What to do:
Using the records below, please work out how many lines contain "behavior"; answer with the number alone.

━━━ Task data

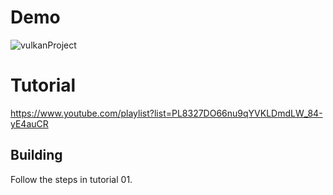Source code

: # Demo
![vulkanProject](https://github.com/ricasbp/Vulkan-Project/assets/59062659/64e73350-ef6d-4641-9ed7-fabc7b7d8b0e)

# Tutorial

https://www.youtube.com/playlist?list=PL8327DO66nu9qYVKLDmdLW_84-yE4auCR

## Building

Follow the steps in tutorial 01.
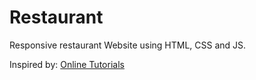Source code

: # Restaurant
Responsive restaurant Website using HTML, CSS and JS.

Inspired by: <a href="https://www.youtube.com/c/OnlineTutorials4Designers/featured">Online Tutorials</a>
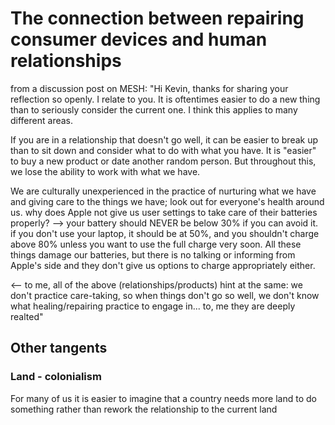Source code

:# The connection between repairing consumer devices and human relationships

from a discussion post on MESH: "Hi Kevin, thanks for sharing your reflection so openly. I relate to you. It is oftentimes easier to do a new thing than to seriously consider the current one. I think this applies to many different areas. 

If you are in a relationship that doesn't go well, it can be easier to break up than to sit down and consider what to do with what you have. It is "easier" to buy a new product or date another random person. But throughout this, we lose the ability to work with what we have. 

We are culturally unexperienced in the practice of nurturing what we have and giving care to the things we have; look out for everyone's health around us. why does Apple not give us user settings to take care of their batteries properly? --> your battery should NEVER be below 30% if you can avoid it. if you don't use your laptop, it should be at 50%, and you shouldn't charge above 80% unless you want to use the full charge very soon. All these things damage our batteries, but there is no talking or informing from Apple's side and they don't give us options to charge appropriately either. 

<-- to me, all of the above (relationships/products) hint at the same: we don't practice care-taking, so when things don't go so well, we don't know what healing/repairing practice to engage in... to, me they are deeply realted"

## Other tangents

### Land - colonialism
For many of us it is easier to imagine that a country needs more land to do something rather than rework the relationship to the current land 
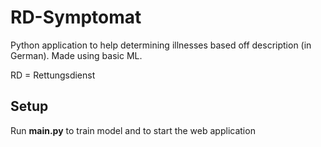 # RD-Symptomat
Python application to help determining illnesses based off description (in German). Made using basic ML.

RD = Rettungsdienst

## Setup
Run **main.py** to train model and to start the web application
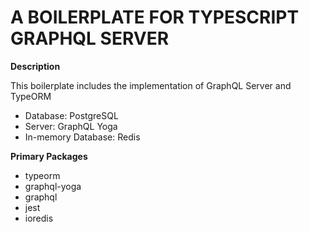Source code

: # A BOILERPLATE FOR TYPESCRIPT GRAPHQL SERVER

**Description**

This boilerplate includes the implementation of GraphQL Server and TypeORM
- Database: PostgreSQL
- Server: GraphQL Yoga
- In-memory Database: Redis

**Primary Packages**

- typeorm
- graphql-yoga
- graphql
- jest
- ioredis

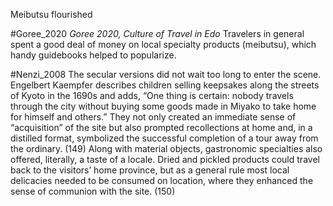 Meibutsu flourished

#Goree_2020 
*Goree 2020, Culture of Travel in Edo*
	Travelers in general spent a good deal of money on local specialty products (meibutsu), which handy guidebooks helped to popularize.

#Nenzi_2008 
The secular versions did not wait too long to enter the scene. Engelbert Kaempfer describes children selling keepsakes along the streets of Kyoto in the 1690s and adds, “One thing is certain: nobody travels through the city without buying some goods made in Miyako to take home for himself and others.”
They not only created an immediate sense of “acquisition” of the site but also prompted recollections at home and, in a distilled format, symbolized the successful completion of a tour away from the ordinary. (149)
Along with material objects, gastronomic specialties also offered, literally, a taste of a locale. Dried and pickled products could travel back to the visitors’ home province, but as a general rule most local delicacies needed to be consumed on location, where they enhanced the sense of communion with the site. (150)
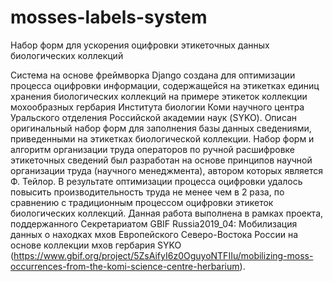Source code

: # mosses-labels-system
Набор форм для ускорения оцифровки этикеточных данных биологических коллекций

Система на основе фреймворка Django создана для оптимизации процесса оцифровки информации, содержащейся на этикетках единиц хранения биологических коллекций на примере этикеток коллекции мохообразных гербария Института биологии Коми научного центра Уральского отделения Российской академии наук (SYKO). Описан оригинальный набор форм для заполнения базы данных сведениями, приведенными на этикетках биологической коллекции. Набор форм и алгоритм организации труда операторов по ручной расшифровке этикеточных сведений был разработан на основе принципов научной организации труда (научного менеджмента), автором которых является Ф. Тейлор. В результате оптимизации процесса оцифровки удалось повысить производительность труда не менее чем в 2 раза, по сравнению с традиционным процессом оцифровки этикеток биологических коллекций.
Данная работа выполнена в рамках проекта, поддержанного Секретариатом GBIF Russia2019_04: Мобилизация данных о находках мхов Европейского Северо-Востока России на основе коллекции мхов гербария SYKO (https://www.gbif.org/project/5ZsAifyI6z0OguyoNTFIIu/mobilizing-moss-occurrences-from-the-komi-science-centre-herbarium).
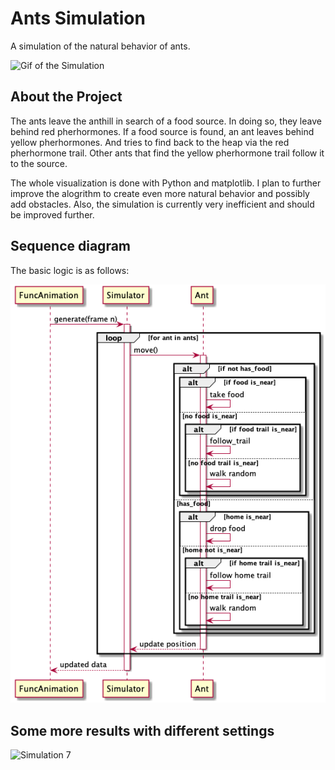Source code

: # Ants Simulation
A simulation of the natural behavior of ants.

![Gif of the Simulation](https://github.com/antonroesler/ants-simulation/blob/main/results/ant_simulation2.gif)

## About the Project
The ants leave the anthill in search of a food source. In doing so, they leave behind red pherhormones. If a food source is found, an ant leaves behind yellow pherhormones. And tries to find back to the heap via the red pherhormone trail. Other ants that find the yellow pherhormone trail follow it to the source. 

The whole visualization is done with Python and matplotlib. I plan to further improve the alogrithm to create even more natural behavior and possibly add obstacles. Also, the simulation is currently very inefficient and should be improved further. 

## Sequence diagram
The basic logic is as follows:

![Sequence Diagramm](https://github.com/antonroesler/ants-simulation/blob/main/diagrams/images/overview_sequence.png)

## Some more results with different settings
![Simulation 7](https://github.com/antonroesler/ants-simulation/blob/main/results/ant_simulation7.gif)
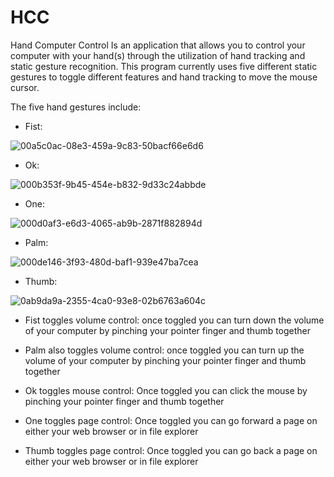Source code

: # HCC
Hand Computer Control Is an application that allows you to control your computer with your hand(s) through the utilization of hand tracking and static gesture recognition. This program currently uses five different static gestures to toggle different features and hand tracking to move the mouse cursor.

The five hand gestures include:
- Fist:

![00a5c0ac-08e3-459a-9c83-50bacf66e6d6](https://user-images.githubusercontent.com/18368296/229446008-b3e31e61-9411-40c0-88b9-42efabfec2ae.jpeg)

- Ok:

![000b353f-9b45-454e-b832-9d33c24abbde](https://user-images.githubusercontent.com/18368296/229446136-d439caf4-334a-4003-a251-2afde2beb4d4.jpeg)

- One:

![000d0af3-e6d3-4065-ab9b-2871f882894d](https://user-images.githubusercontent.com/18368296/229446279-d7f8a34f-1bae-4627-bb72-ebb26ca3d6b7.jpeg)

- Palm:

![000de146-3f93-480d-baf1-939e47ba7cea](https://user-images.githubusercontent.com/18368296/229446399-cba7983b-33db-416f-8007-6541b286748f.jpeg)

- Thumb:

![0ab9da9a-2355-4ca0-93e8-02b6763a604c](https://user-images.githubusercontent.com/18368296/229446516-0f526fa3-edc9-4f39-9f68-0fa72efed56c.jpeg)


- Fist toggles volume control: once toggled you can turn down the volume of your computer by pinching your pointer finger and thumb together 

- Palm also toggles volume control: once toggled you can turn up the volume of your computer by pinching your pointer finger and thumb together

- Ok toggles mouse control: Once toggled you can click the mouse by pinching your pointer finger and thumb together

- One toggles page control: Once toggled you can go forward a page on either your web browser or in file explorer

- Thumb toggles page control: Once toggled you can go back a page on either your web browser or in file explorer

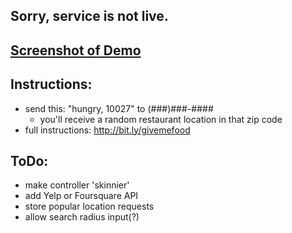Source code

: ## Sorry, service is not live.

## [Screenshot of Demo](https://www.dropbox.com/s/w8g4tvwo4rngnmc/screenshot.jpg)

## Instructions:
  + send this: "hungry, 10027" to (###)###-####
    + you'll receive a random restaurant location in that zip code
  + full instructions: http://bit.ly/givemefood

## ToDo:
  + make controller 'skinnier'
  + add Yelp or Foursquare API
  + store popular location requests
  + allow search radius input(?)
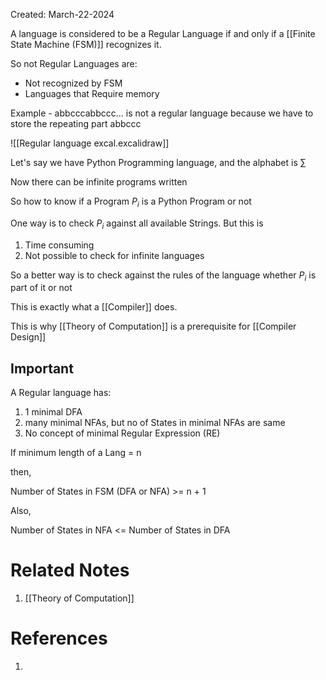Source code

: Created: March-22-2024

A language is considered to be a Regular Language if and only if a [[Finite State Machine (FSM)]] recognizes it.

So not Regular Languages are:

- Not recognized by FSM
- Languages that Require memory

Example - abbcccabbccc... is not a regular language because we have to store the repeating part abbccc

![[Regular language excal.excalidraw]]

Let's say we have Python Programming language, and the alphabet is $\sum$

Now there can be infinite programs written

So how to know if a Program $P_i$ is a Python Program or not

One way is to check $P_i$ against all available Strings. But this is

1. Time consuming
2. Not possible to check for infinite languages

So a better way is to check against the rules of the language whether $P_i$ is part of it or not

This is exactly what a [[Compiler]] does.

This is why [[Theory of Computation]] is a prerequisite for [[Compiler Design]]
## Important

A Regular language has:

1. 1 minimal DFA
2. many minimal NFAs, but no of States in minimal NFAs are same
3. No concept of minimal Regular Expression (RE)

If minimum length of a Lang = n

then,

Number of States in FSM (DFA or NFA) >= n + 1

Also,

Number of States in NFA <= Number of States in DFA

# Related Notes

1. [[Theory of Computation]]
# References

1. 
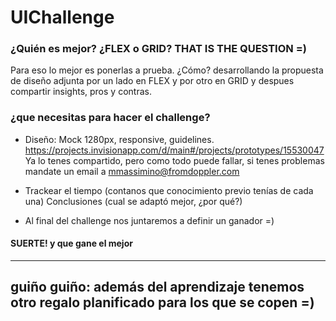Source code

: # UIChallenge

### ¿Quién es mejor? ¿FLEX o GRID? THAT IS THE QUESTION =)
Para eso lo mejor es ponerlas a prueba. ¿Cómo? desarrollando la propuesta de diseño adjunta por un lado en FLEX y por otro en GRID y despues compartir insights, pros y contras.

### ¿que necesitas para hacer el challenge?

- Diseño: Mock 1280px, responsive, guidelines. https://projects.invisionapp.com/d/main#/projects/prototypes/15530047
Ya lo tenes compartido, pero como todo puede fallar, si tenes problemas mandate un email a mmassimino@fromdoppler.com

- Trackear el tiempo (contanos que conocimiento previo tenías de cada una)
Conclusiones (cual se adaptó mejor, ¿por qué?)

- Al final del challenge nos juntaremos a definir un ganador =)

#### SUERTE! y que gane el mejor

-----------------------------------------------

## guiño guiño: además del aprendizaje tenemos otro regalo planificado para los que se copen =)
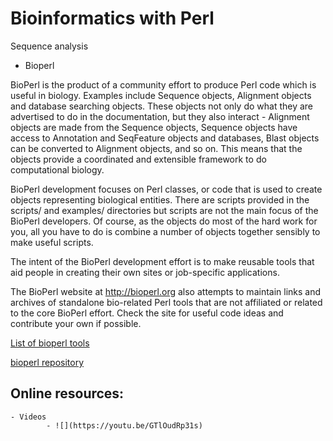 # Bioinformatics with Perl


Sequence analysis

- Bioperl

BioPerl is the product of a community effort to produce Perl code which is useful in biology. Examples include Sequence objects, Alignment objects and database searching objects. These objects not only do what they are advertised to do in the documentation, but they also interact - Alignment objects are made from the Sequence objects, Sequence objects have access to Annotation and SeqFeature objects and databases, Blast objects can be converted to Alignment objects, and so on. This means that the objects provide a coordinated and extensible framework to do computational biology.

BioPerl development focuses on Perl classes, or code that is used to create objects representing biological entities. There are scripts provided in the scripts/ and examples/ directories but scripts are not the main focus of the BioPerl developers. Of course, as the objects do most of the hard work for you, all you have to do is combine a number of objects together sensibly to make useful scripts.

The intent of the BioPerl development effort is to make reusable tools that aid people in creating their own sites or job-specific applications.

The BioPerl website at http://bioperl.org also attempts to maintain links and archives of standalone bio-related Perl tools that are not affiliated or related to the core BioPerl effort. Check the site for useful code ideas and contribute your own if possible.

[List of bioperl tools](https://metacpan.org/dist/BioPerl)

[bioperl repository](https://github.com/bioperl/bioperl-live)

## Online resources:

    - Videos
            - ![](https://youtu.be/GTlOudRp31s)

━━━━━━

Answer box:
2